TASK ITEM: In the entries below, count the lines that hold the string "This" and state only that count.

Saved data entries:
+++++
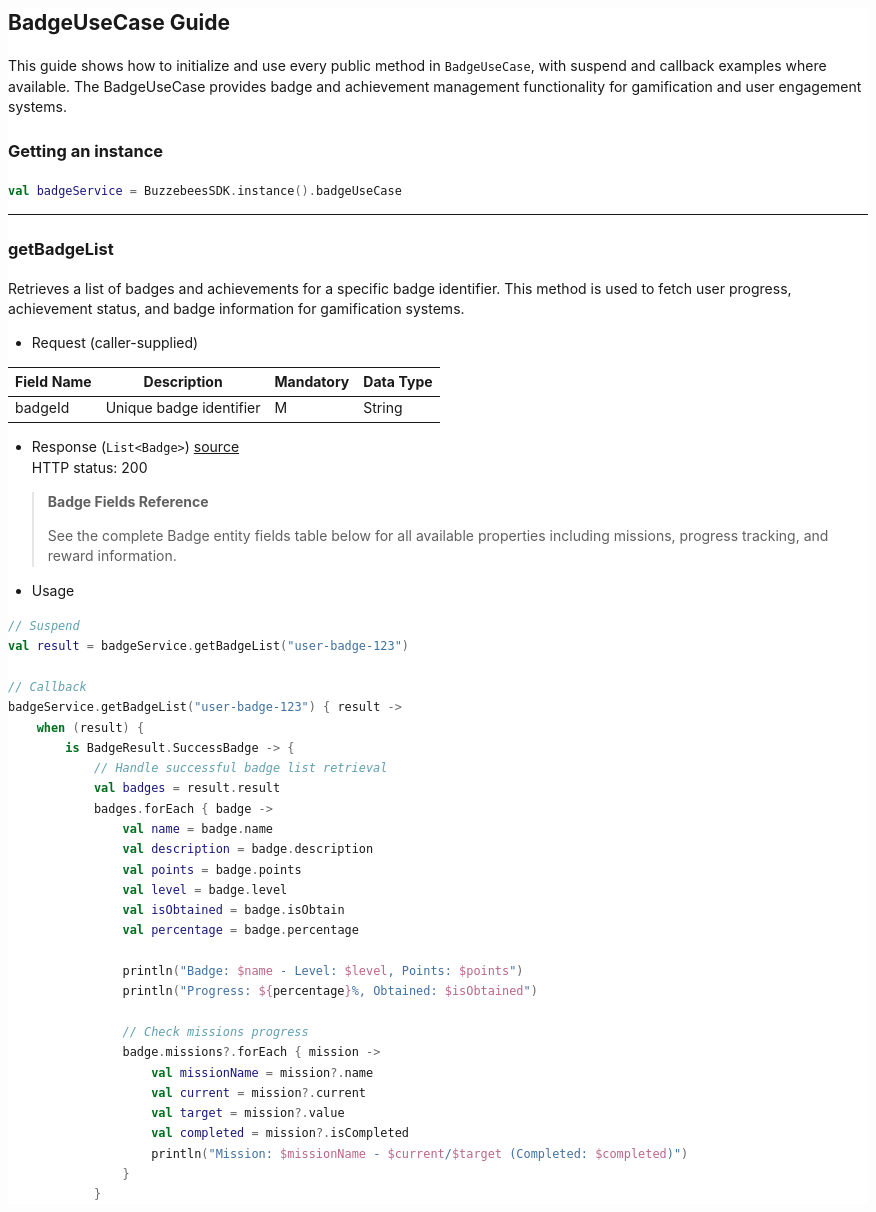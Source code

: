 ## BadgeUseCase Guide

This guide shows how to initialize and use every public method in `BadgeUseCase`, with suspend and
callback examples where available. The BadgeUseCase provides badge and achievement management
functionality for gamification and user engagement systems.

### Getting an instance

```kotlin
val badgeService = BuzzebeesSDK.instance().badgeUseCase
```

---

### getBadgeList

Retrieves a list of badges and achievements for a specific badge identifier. This method is used to
fetch user progress, achievement status, and badge information for gamification systems.

- Request (caller-supplied)

| Field Name | Description             | Mandatory | Data Type |
|------------|-------------------------|-----------|-----------|
| badgeId    | Unique badge identifier | M         | String    |

- Response (`List<Badge>`) [source](../buzzebees_sdk/src/main/java/com/buzzebees/sdk/entity/badge/Badge.kt)  
  HTTP status: 200

> **Badge Fields Reference**
>
> See the complete Badge entity fields table below for all available properties including missions,
> progress tracking, and reward information.

- Usage

```kotlin
// Suspend
val result = badgeService.getBadgeList("user-badge-123")

// Callback
badgeService.getBadgeList("user-badge-123") { result ->
    when (result) {
        is BadgeResult.SuccessBadge -> {
            // Handle successful badge list retrieval
            val badges = result.result
            badges.forEach { badge ->
                val name = badge.name
                val description = badge.description
                val points = badge.points
                val level = badge.level
                val isObtained = badge.isObtain
                val percentage = badge.percentage

                println("Badge: $name - Level: $level, Points: $points")
                println("Progress: ${percentage}%, Obtained: $isObtained")

                // Check missions progress
                badge.missions?.forEach { mission ->
                    val missionName = mission?.name
                    val current = mission?.current
                    val target = mission?.value
                    val completed = mission?.isCompleted
                    println("Mission: $missionName - $current/$target (Completed: $completed)")
                }
            }
```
+++++
YOUR SOLUTION: 2